Detailed information on the composition of the Supervisory Board and its diversity is presented in Section II.4 Assessment of the degree of implementation of the diversity policy applicable to the Management Board and the Supervisory Board of this Report.

ACTIVITIES OF THE SUPERVISORY BOARD OF KRUK S.A. In 2023

In 2023, the Supervisory Board acted in accordance with the remit and procedures provided for in the Polish Commercial Companies Code, the Company's Articles of Association, and the Rules of Procedure for the Supervisory Board. In 2023, the Supervisory Board convened for a total of five meetings in the months of March, April, September, November, and December. All the meetings were held at the Company's registered office, with provisions for attendance using means of remote communication. In addition, the Supervisory Board met on an as-needed basis via conference calls to discuss the regular agenda and address any emerging matters.
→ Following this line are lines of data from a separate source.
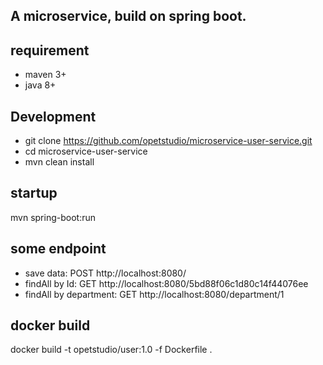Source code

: ## A microservice, build on spring boot.

## requirement 

- maven 3+
- java 8+

## Development

- git clone https://github.com/opetstudio/microservice-user-service.git
- cd microservice-user-service
- mvn clean install
  
## startup

mvn spring-boot:run

## some endpoint

- save data: POST http://localhost:8080/
- findAll by Id: GET http://localhost:8080/5bd88f06c1d80c14f44076ee
- findAll by department: GET http://localhost:8080/department/1

## docker build

docker build -t opetstudio/user:1.0 -f Dockerfile .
Throughout the financial year 2023, all Members of the Supervisory Board were actively engaged in its proceedings, devoting the necessary time to discharge their responsibilities and participating in both the scheduled meetings and extra conference calls. The Supervisory Board kept in regular communication with the Management Board and the statutory auditor.

A breakdown of each Supervisory Board Member's attendance at the 2023 meetings is detailed in the table below.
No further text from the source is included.